New DMCA ruling limits what is allowed regarding mobile devices and tablets and media purchased. No JailBreak for you! Well at least not in two months!

Nuh uh uh! Don’t touch that iPad. Or your Nook. Or that DVD, and maybe your smartphone too.
As of today (Oct. 28, 2012) what some would call “tampering” with those digital doodads of the digitari will be officially illegal.

On Thursday the librarian of Congress issued a Final Rule that prohibits largely on copyright grounds jailbreaking, rooting, and ripping the millions of digital devices that help define daily life. Technically, the Final Rule is born from the general status of the DMCA that makes it illegal to tamper with any scheme to manage digital rights. There are some exceptions, including those announced in today’s ruling.
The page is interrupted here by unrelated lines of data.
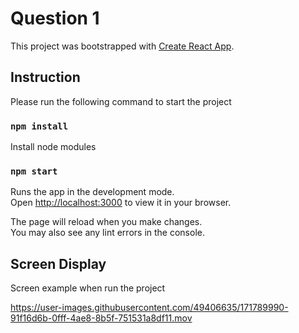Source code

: # Question 1

This project was bootstrapped with [Create React App](https://github.com/facebook/create-react-app).

## Instruction

Please run the following command to start the project

### `npm install`

Install node modules

### `npm start`

Runs the app in the development mode.\
Open [http://localhost:3000](http://localhost:3000) to view it in your browser.

The page will reload when you make changes.\
You may also see any lint errors in the console.

## Screen Display

Screen example when run the project

https://user-images.githubusercontent.com/49406635/171789990-91f16d6b-0fff-4ae8-8b5f-751531a8df11.mov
The rule was promulgated by  Librarian of Congress James H. Billington–who, before his appointment in 1987, was a historian with little if any apparent legal or technical background The rule attempts to clarify those exemptions although it does little to make sense of them. (Click here for complete text of “Exemption to Prohibition of Circumvention of Copyright Protection Systems for Access Control Technologies.)

OK to Jailbreak Phones–For Now–But Not Tablets

The ruling permits the circumvention of “computer programs that enable wireless telephone handsets to execute lawfully obtained software applications.”  But you can’t do the same thing on tablets.  The reason?  The librarian is not sure what is and isn’t a tablet.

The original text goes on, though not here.